### [What the exercise asks]
Write only the number of lines below in which "Meno" occurs.

### [Dataset extract]
--------------------------------------------------
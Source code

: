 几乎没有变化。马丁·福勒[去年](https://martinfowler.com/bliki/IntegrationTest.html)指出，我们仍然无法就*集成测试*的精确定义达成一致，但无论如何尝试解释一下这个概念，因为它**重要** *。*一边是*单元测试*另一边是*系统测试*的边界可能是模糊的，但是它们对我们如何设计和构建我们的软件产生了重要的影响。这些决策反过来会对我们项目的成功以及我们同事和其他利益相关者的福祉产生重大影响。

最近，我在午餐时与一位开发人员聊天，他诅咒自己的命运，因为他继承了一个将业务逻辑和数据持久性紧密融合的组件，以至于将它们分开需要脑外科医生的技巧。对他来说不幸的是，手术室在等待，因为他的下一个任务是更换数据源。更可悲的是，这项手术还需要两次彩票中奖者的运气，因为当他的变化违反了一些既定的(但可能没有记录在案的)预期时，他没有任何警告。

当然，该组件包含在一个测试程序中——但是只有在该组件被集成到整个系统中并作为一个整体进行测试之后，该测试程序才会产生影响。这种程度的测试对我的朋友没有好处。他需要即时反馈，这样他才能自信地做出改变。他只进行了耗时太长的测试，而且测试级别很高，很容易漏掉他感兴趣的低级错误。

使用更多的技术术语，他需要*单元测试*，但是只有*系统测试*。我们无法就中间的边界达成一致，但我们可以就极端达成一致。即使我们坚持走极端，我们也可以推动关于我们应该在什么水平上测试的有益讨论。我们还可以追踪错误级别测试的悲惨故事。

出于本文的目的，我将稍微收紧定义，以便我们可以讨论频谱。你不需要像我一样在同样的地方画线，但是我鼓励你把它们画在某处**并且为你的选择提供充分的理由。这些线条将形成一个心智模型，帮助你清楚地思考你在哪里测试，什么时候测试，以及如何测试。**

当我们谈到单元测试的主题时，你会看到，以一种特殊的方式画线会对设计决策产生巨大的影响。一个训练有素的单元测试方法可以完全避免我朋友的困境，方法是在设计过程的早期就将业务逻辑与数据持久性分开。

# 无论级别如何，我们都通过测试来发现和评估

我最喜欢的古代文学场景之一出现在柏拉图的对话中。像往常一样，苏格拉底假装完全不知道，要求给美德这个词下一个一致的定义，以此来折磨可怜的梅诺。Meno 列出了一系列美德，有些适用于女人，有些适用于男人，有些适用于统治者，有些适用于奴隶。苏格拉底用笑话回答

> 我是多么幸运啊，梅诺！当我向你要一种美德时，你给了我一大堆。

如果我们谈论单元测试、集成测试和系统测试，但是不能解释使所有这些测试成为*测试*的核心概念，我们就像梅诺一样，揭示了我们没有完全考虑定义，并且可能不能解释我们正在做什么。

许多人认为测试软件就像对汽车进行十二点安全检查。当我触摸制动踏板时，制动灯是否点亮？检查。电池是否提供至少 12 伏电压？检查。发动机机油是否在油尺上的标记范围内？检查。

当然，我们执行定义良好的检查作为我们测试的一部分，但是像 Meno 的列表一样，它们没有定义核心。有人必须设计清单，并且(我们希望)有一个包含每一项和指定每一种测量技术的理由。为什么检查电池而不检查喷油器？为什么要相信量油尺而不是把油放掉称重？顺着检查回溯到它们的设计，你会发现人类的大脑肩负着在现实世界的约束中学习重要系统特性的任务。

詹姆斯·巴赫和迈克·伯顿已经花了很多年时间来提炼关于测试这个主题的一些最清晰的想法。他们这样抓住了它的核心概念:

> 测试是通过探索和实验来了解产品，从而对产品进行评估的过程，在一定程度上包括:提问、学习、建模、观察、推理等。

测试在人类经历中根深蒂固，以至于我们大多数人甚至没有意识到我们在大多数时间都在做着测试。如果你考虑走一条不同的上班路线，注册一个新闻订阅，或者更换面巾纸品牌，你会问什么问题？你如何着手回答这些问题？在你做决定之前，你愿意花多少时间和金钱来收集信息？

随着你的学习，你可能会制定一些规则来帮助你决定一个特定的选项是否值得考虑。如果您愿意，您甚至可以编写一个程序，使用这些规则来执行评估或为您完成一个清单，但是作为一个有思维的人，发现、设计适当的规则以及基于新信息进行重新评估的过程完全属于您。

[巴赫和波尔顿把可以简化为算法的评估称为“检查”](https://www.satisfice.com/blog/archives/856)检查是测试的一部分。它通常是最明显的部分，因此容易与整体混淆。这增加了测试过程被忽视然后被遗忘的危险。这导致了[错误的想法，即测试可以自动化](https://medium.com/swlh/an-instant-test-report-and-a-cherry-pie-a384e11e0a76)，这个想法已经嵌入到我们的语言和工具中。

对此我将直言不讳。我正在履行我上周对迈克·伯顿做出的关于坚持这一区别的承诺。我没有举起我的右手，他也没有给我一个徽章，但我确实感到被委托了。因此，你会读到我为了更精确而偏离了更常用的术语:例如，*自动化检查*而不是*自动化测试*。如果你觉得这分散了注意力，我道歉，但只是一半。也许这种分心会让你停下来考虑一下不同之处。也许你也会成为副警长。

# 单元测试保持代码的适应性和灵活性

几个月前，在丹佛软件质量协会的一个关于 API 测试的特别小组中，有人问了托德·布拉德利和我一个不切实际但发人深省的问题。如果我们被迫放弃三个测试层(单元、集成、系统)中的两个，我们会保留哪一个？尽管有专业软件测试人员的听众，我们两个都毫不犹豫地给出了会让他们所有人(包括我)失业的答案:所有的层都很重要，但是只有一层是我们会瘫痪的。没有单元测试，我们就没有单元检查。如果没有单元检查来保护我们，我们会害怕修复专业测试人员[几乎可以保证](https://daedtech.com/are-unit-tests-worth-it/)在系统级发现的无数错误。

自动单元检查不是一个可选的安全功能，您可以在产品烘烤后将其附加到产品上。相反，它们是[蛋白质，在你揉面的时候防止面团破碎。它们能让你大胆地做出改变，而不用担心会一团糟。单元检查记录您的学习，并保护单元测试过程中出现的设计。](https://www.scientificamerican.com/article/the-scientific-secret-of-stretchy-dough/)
--------------------------------------------------
### [Solved problem]
2